_INFORMATION_
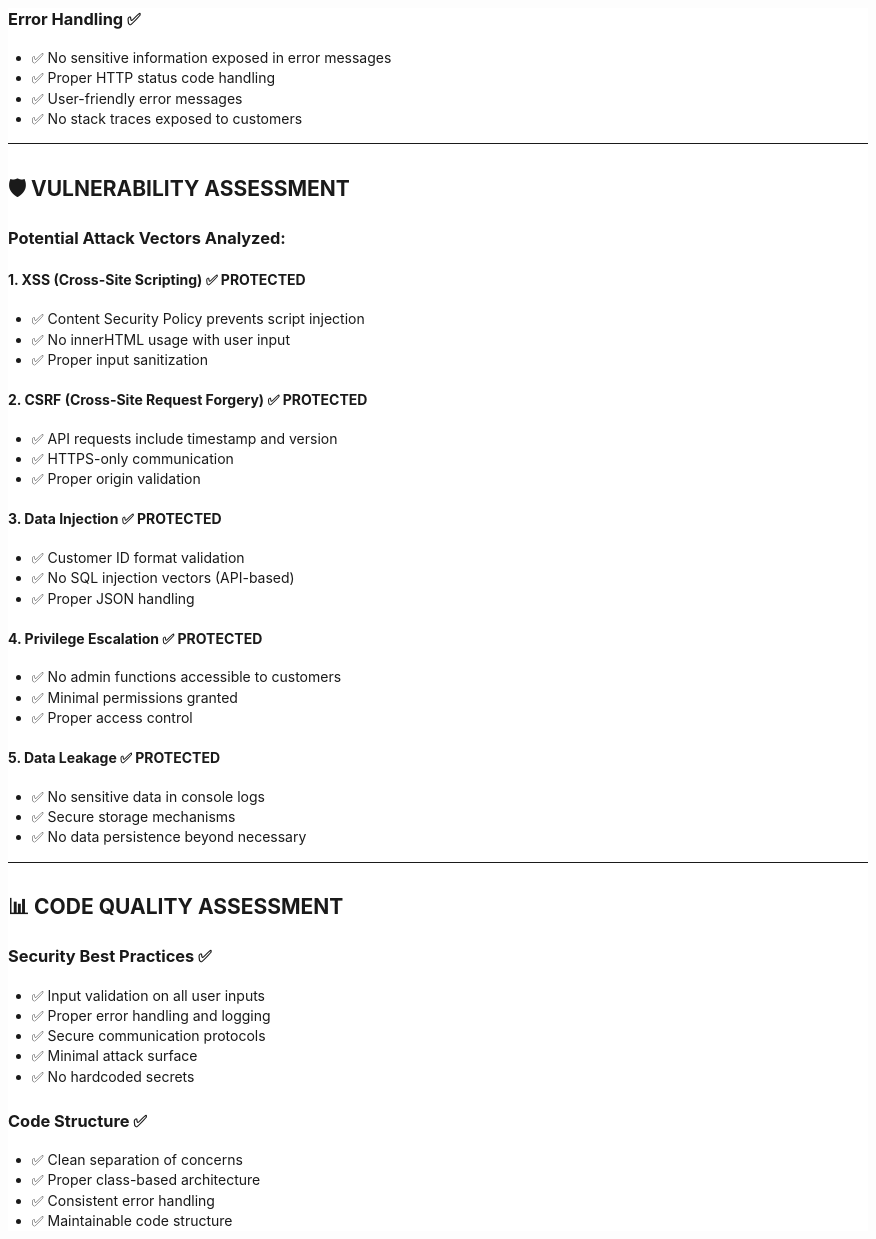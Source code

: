 ### **Error Handling** ✅
- ✅ No sensitive information exposed in error messages
- ✅ Proper HTTP status code handling
- ✅ User-friendly error messages
- ✅ No stack traces exposed to customers

---

## 🛡️ **VULNERABILITY ASSESSMENT**

### **Potential Attack Vectors Analyzed**:

#### **1. XSS (Cross-Site Scripting)** ✅ PROTECTED
- ✅ Content Security Policy prevents script injection
- ✅ No innerHTML usage with user input
- ✅ Proper input sanitization

#### **2. CSRF (Cross-Site Request Forgery)** ✅ PROTECTED
- ✅ API requests include timestamp and version
- ✅ HTTPS-only communication
- ✅ Proper origin validation

#### **3. Data Injection** ✅ PROTECTED
- ✅ Customer ID format validation
- ✅ No SQL injection vectors (API-based)
- ✅ Proper JSON handling

#### **4. Privilege Escalation** ✅ PROTECTED
- ✅ No admin functions accessible to customers
- ✅ Minimal permissions granted
- ✅ Proper access control

#### **5. Data Leakage** ✅ PROTECTED
- ✅ No sensitive data in console logs
- ✅ Secure storage mechanisms
- ✅ No data persistence beyond necessary

---

## 📊 **CODE QUALITY ASSESSMENT**

### **Security Best Practices** ✅
- ✅ Input validation on all user inputs
- ✅ Proper error handling and logging
- ✅ Secure communication protocols
- ✅ Minimal attack surface
- ✅ No hardcoded secrets

### **Code Structure** ✅
- ✅ Clean separation of concerns
- ✅ Proper class-based architecture
- ✅ Consistent error handling
- ✅ Maintainable code structure

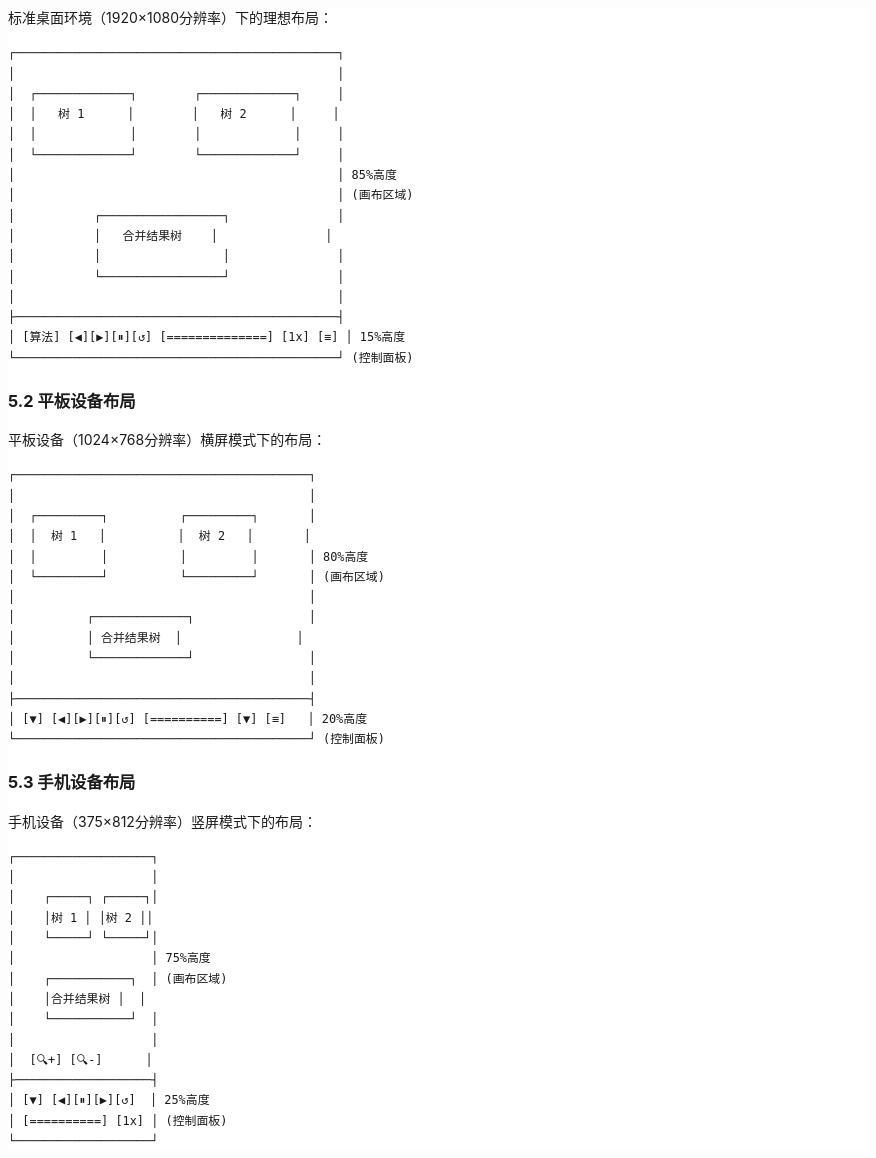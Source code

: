 标准桌面环境（1920×1080分辨率）下的理想布局：

```
┌─────────────────────────────────────────────┐
│                                             │
│  ┌─────────────┐        ┌─────────────┐     │
│  │   树 1      │        │   树 2      │     │
│  │             │        │             │     │
│  └─────────────┘        └─────────────┘     │
│                                             │ 85%高度
│                                             │ (画布区域)
│           ┌─────────────────┐               │
│           │   合并结果树    │               │
│           │                 │               │
│           └─────────────────┘               │
│                                             │
├─────────────────────────────────────────────┤
│ [算法] [◀][▶][⏸][↺] [==============] [1x] [≡] │ 15%高度
└─────────────────────────────────────────────┘ (控制面板)
```

### 5.2 平板设备布局

平板设备（1024×768分辨率）横屏模式下的布局：

```
┌─────────────────────────────────────────┐
│                                         │
│  ┌─────────┐          ┌─────────┐       │
│  │  树 1   │          │  树 2   │       │
│  │         │          │         │       │ 80%高度
│  └─────────┘          └─────────┘       │ (画布区域)
│                                         │
│          ┌─────────────┐                │
│          │ 合并结果树  │                │
│          └─────────────┘                │
│                                         │
├─────────────────────────────────────────┤
│ [▼] [◀][▶][⏸][↺] [==========] [▼] [≡]   │ 20%高度
└─────────────────────────────────────────┘ (控制面板)
```

### 5.3 手机设备布局

手机设备（375×812分辨率）竖屏模式下的布局：

```
┌───────────────────┐
│                   │
│    ┌─────┐ ┌─────┐│
│    │树 1 │ │树 2 ││
│    └─────┘ └─────┘│
│                   │ 75%高度
│    ┌───────────┐  │ (画布区域)
│    │合并结果树 │  │
│    └───────────┘  │
│                   │
│  [🔍+] [🔍-]      │
├───────────────────┤
│ [▼] [◀][⏸][▶][↺]  │ 25%高度
│ [==========] [1x] │ (控制面板)
└───────────────────┘
```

_WORK INSTRUCTIONS_
Go through the data above and copy each line in which "PROTECTED" appears.

_OUTPUT FOR THIS EXERCISE_
#### **1. XSS (Cross-Site Scripting)** ✅ PROTECTED
#### **2. CSRF (Cross-Site Request Forgery)** ✅ PROTECTED
#### **3. Data Injection** ✅ PROTECTED
#### **4. Privilege Escalation** ✅ PROTECTED
#### **5. Data Leakage** ✅ PROTECTED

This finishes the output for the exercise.